Rear wall in process broadband bass traps









LH side and RH side 1st reflection absorption panels
















Acoustic cloud for 2nd row 1st reflection


----------



## markus76 (Sep 13, 2008)

*Re: Can't get REW5 for Mac inputs to work*

Mike,

It would be much more effective to arrange the corner blocks like this:


----------



## mtbdudex (Jan 2, 2008)

*Re: Can't get REW5 for Mac inputs to work*



markus76 said:


> Mike,
> 
> It would be much more effective to arrange the corner blocks like this:
> 
> ...


Markus76;

Thank you for your opinion, can you give me some fact based data to justify your statement on the rear wall broadband absorber I'm in process of making?

Ok - so I hate bad karma, therefore to end on a positive note, here is a star trail picture I took last weekend:
Each is multiple 20 sec exposures stacked, taken with T1i + 15-85 lens @ 15mm, f3.5, ISO800.

North star trails (55min total exposure).....................................South star trails (45 min total exposure):
















and a 17 sec video sequence...


----------



## markus76 (Sep 13, 2008)

*Re: Can't get REW5 for Mac inputs to work*



mtbdudex said:


> Thank you for your opinion, can you give me some fact based data to justify your statement on the rear wall broadband absorber I'm in process of making?

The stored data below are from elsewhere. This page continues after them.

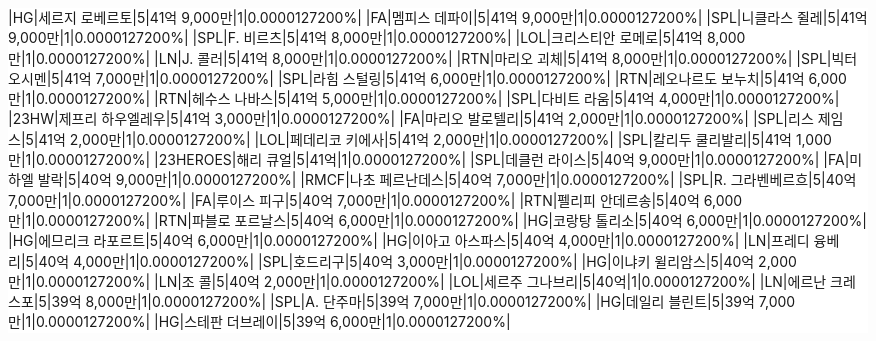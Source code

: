 |HG|세르지 로베르토|5|41억 9,000만|1|0.0000127200%|
|FA|멤피스 데파이|5|41억 9,000만|1|0.0000127200%|
|SPL|니클라스 쥘레|5|41억 9,000만|1|0.0000127200%|
|SPL|F. 비르츠|5|41억 8,000만|1|0.0000127200%|
|LOL|크리스티안 로메로|5|41억 8,000만|1|0.0000127200%|
|LN|J. 콜러|5|41억 8,000만|1|0.0000127200%|
|RTN|마리오 괴체|5|41억 8,000만|1|0.0000127200%|
|SPL|빅터 오시멘|5|41억 7,000만|1|0.0000127200%|
|SPL|라힘 스털링|5|41억 6,000만|1|0.0000127200%|
|RTN|레오나르도 보누치|5|41억 6,000만|1|0.0000127200%|
|RTN|헤수스 나바스|5|41억 5,000만|1|0.0000127200%|
|SPL|다비트 라움|5|41억 4,000만|1|0.0000127200%|
|23HW|제프리 하우엘레우|5|41억 3,000만|1|0.0000127200%|
|FA|마리오 발로텔리|5|41억 2,000만|1|0.0000127200%|
|SPL|리스 제임스|5|41억 2,000만|1|0.0000127200%|
|LOL|페데리코 키에사|5|41억 2,000만|1|0.0000127200%|
|SPL|칼리두 쿨리발리|5|41억 1,000만|1|0.0000127200%|
|23HEROES|해리 큐얼|5|41억|1|0.0000127200%|
|SPL|데클런 라이스|5|40억 9,000만|1|0.0000127200%|
|FA|미하엘 발락|5|40억 9,000만|1|0.0000127200%|
|RMCF|나초 페르난데스|5|40억 7,000만|1|0.0000127200%|
|SPL|R. 그라벤베르흐|5|40억 7,000만|1|0.0000127200%|
|FA|루이스 피구|5|40억 7,000만|1|0.0000127200%|
|RTN|펠리피 안데르송|5|40억 6,000만|1|0.0000127200%|
|RTN|파블로 포르날스|5|40억 6,000만|1|0.0000127200%|
|HG|코랑탕 톨리소|5|40억 6,000만|1|0.0000127200%|
|HG|에므리크 라포르트|5|40억 6,000만|1|0.0000127200%|
|HG|이아고 아스파스|5|40억 4,000만|1|0.0000127200%|
|LN|프레디 융베리|5|40억 4,000만|1|0.0000127200%|
|SPL|호드리구|5|40억 3,000만|1|0.0000127200%|
|HG|이냐키 윌리암스|5|40억 2,000만|1|0.0000127200%|
|LN|조 콜|5|40억 2,000만|1|0.0000127200%|
|LOL|세르주 그나브리|5|40억|1|0.0000127200%|
|LN|에르난 크레스포|5|39억 8,000만|1|0.0000127200%|
|SPL|A. 단주마|5|39억 7,000만|1|0.0000127200%|
|HG|데일리 블린트|5|39억 7,000만|1|0.0000127200%|
|HG|스테판 더브레이|5|39억 6,000만|1|0.0000127200%|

Porous absorbers work at locations where there is sound particle velocity. Sound particle velocity at the surface of a wall is zero (maximum pressure). It has its maximum at 1/4 of the wavelength. For 40Hz this would be 2.15m (7 ft.). So the more absorption you place away from a wall the more effective it becomes at lower frequencies.

The corner blocks at the back should be floor to ceiling. Treat as many corners as you can - there are 12 of them.

Objects in the vicinity of loudspeakers cause very early reflections that have a negative impact on summing localization. Equipment racks, decoration, drum sets, coffee tables, etc. can cause very early reflections that are detrimental to sound localization.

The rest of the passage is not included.